*** GIVEN RECORDS ***

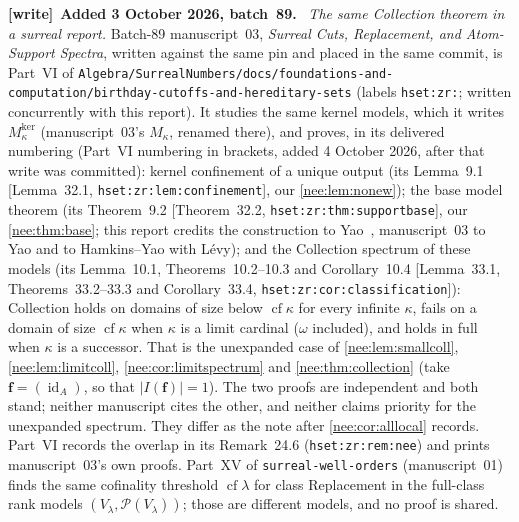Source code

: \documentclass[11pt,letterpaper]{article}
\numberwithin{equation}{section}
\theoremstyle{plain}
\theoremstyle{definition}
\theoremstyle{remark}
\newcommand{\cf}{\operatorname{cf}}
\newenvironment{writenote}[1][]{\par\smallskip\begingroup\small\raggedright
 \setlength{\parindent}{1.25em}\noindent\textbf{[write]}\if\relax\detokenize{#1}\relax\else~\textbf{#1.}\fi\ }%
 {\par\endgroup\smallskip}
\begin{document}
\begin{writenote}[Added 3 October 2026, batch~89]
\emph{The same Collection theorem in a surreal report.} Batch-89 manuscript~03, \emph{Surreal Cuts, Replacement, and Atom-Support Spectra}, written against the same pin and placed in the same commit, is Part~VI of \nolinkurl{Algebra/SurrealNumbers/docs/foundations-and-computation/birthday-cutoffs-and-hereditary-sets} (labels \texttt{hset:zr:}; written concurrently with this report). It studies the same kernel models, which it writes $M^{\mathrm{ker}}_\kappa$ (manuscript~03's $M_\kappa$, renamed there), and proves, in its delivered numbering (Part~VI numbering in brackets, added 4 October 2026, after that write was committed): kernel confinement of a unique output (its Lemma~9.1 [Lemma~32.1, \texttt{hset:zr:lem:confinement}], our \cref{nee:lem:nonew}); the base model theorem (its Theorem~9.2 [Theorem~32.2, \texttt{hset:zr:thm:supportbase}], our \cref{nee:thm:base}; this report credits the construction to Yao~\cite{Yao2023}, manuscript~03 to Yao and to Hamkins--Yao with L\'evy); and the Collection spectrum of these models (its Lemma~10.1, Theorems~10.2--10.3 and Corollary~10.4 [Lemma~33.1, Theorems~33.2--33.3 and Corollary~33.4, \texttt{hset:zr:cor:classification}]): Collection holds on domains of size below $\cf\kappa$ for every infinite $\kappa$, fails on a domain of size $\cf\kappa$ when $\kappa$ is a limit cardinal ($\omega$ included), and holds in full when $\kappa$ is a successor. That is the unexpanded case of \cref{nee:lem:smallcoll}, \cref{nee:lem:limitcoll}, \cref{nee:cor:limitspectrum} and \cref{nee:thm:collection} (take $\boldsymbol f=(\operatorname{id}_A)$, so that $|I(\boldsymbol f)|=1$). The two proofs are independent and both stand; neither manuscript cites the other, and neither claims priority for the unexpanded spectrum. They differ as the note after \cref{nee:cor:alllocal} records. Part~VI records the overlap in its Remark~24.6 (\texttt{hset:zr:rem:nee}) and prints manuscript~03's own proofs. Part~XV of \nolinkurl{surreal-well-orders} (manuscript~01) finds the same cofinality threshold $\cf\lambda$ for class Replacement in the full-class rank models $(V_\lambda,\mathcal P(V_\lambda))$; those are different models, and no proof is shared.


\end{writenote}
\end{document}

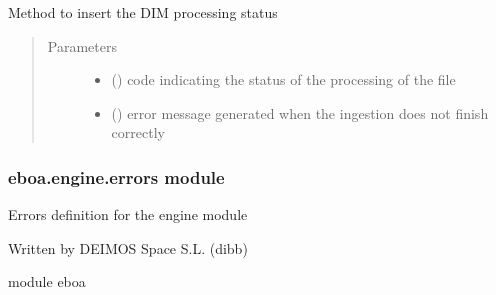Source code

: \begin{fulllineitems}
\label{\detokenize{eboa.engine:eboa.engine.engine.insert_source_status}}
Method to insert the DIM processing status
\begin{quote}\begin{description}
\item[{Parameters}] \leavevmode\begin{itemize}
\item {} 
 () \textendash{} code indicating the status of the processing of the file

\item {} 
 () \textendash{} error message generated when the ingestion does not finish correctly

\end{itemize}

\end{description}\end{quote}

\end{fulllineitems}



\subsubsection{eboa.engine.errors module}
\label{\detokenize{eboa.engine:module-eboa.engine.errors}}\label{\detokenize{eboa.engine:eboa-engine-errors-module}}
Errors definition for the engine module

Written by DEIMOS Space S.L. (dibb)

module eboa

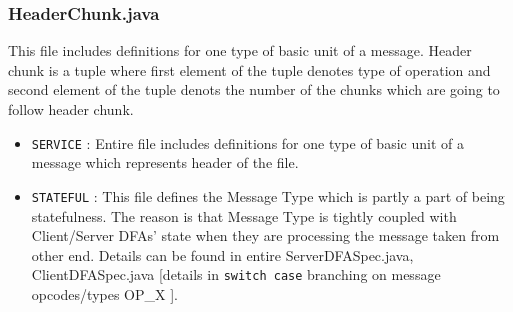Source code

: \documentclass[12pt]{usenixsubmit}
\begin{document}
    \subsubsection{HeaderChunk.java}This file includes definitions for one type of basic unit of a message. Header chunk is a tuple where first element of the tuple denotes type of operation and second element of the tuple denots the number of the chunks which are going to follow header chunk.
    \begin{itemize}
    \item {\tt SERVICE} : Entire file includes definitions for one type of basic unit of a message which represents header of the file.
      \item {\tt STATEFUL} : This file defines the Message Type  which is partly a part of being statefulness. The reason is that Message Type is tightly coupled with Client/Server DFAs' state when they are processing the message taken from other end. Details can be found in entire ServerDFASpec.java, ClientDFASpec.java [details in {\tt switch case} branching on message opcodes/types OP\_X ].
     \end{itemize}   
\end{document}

*** End of GIVEN RECORDS ***

→ TASK DIRECTIONS
Whenever a line of the listing above holds the word "quote", copy that line.

→ REPLY TO THE TASK
\begin{quote}\begin{description}
\end{description}\end{quote}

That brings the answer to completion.